▶ DIRECTIONS FOR THIS TASK: Return every line of the listing that includes the string "memo".

▶ SOURCE MATERIAL:
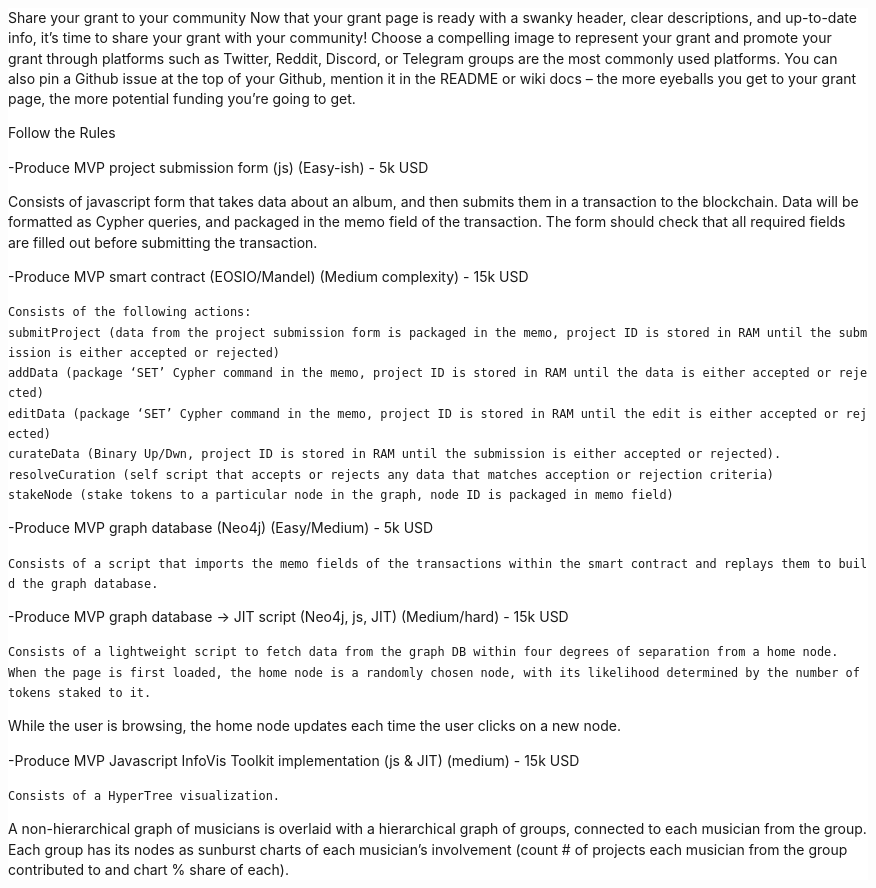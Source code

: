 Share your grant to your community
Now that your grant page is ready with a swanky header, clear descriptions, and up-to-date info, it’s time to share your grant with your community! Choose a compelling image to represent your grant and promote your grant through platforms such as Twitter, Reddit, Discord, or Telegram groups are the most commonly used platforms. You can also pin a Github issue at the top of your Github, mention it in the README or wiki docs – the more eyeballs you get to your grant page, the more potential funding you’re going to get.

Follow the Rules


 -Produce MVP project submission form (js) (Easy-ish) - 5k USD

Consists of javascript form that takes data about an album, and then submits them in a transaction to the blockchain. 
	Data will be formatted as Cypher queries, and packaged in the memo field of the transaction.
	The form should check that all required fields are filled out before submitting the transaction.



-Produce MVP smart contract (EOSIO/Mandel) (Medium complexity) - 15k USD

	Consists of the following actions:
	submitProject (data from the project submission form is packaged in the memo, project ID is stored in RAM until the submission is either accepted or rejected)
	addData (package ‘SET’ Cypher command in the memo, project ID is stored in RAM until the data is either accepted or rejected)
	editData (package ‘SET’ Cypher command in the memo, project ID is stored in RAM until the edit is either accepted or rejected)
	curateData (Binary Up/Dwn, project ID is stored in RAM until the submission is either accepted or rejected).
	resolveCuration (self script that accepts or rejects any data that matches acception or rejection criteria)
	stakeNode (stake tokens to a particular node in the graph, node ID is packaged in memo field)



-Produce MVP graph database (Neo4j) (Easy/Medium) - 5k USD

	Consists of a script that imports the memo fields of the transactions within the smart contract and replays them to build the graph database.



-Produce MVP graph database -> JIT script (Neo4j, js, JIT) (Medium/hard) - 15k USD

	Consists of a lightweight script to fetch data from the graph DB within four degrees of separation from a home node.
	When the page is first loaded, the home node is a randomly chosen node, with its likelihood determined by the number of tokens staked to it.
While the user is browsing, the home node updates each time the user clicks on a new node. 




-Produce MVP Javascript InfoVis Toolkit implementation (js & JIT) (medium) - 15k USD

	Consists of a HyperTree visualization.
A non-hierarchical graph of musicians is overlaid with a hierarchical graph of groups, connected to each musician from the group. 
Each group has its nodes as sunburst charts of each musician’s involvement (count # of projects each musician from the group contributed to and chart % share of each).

--

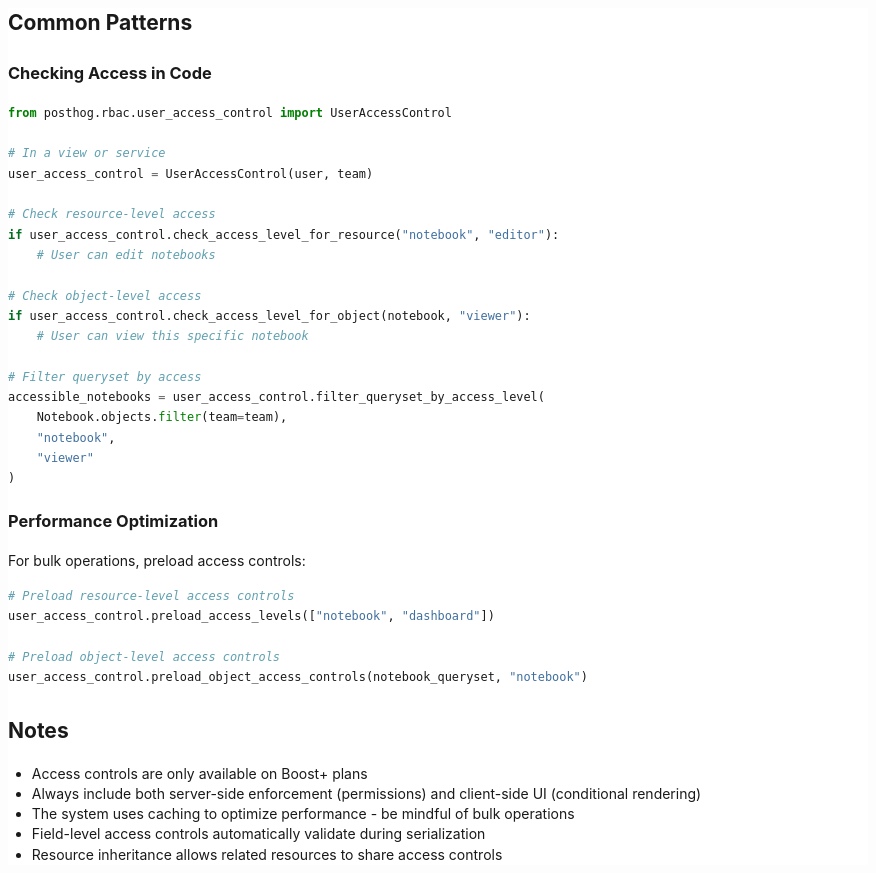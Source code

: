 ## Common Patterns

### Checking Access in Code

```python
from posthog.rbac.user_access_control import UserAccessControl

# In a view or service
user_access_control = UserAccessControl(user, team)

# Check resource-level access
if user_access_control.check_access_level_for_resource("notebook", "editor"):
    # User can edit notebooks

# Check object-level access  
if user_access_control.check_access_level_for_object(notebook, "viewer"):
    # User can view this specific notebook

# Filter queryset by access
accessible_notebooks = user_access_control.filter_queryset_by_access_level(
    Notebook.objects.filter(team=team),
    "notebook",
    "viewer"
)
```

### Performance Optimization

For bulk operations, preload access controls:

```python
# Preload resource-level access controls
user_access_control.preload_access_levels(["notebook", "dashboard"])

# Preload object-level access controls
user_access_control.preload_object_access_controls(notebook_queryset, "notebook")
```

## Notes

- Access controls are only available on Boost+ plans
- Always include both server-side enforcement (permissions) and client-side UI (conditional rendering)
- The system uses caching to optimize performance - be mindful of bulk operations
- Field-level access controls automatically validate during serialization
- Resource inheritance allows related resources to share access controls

▶ WRITTEN SOLUTION:
	Data will be formatted as Cypher queries, and packaged in the memo field of the transaction.
	submitProject (data from the project submission form is packaged in the memo, project ID is stored in RAM until the submission is either accepted or rejected)
	addData (package ‘SET’ Cypher command in the memo, project ID is stored in RAM until the data is either accepted or rejected)
	editData (package ‘SET’ Cypher command in the memo, project ID is stored in RAM until the edit is either accepted or rejected)
	stakeNode (stake tokens to a particular node in the graph, node ID is packaged in memo field)
	Consists of a script that imports the memo fields of the transactions within the smart contract and replays them to build the graph database.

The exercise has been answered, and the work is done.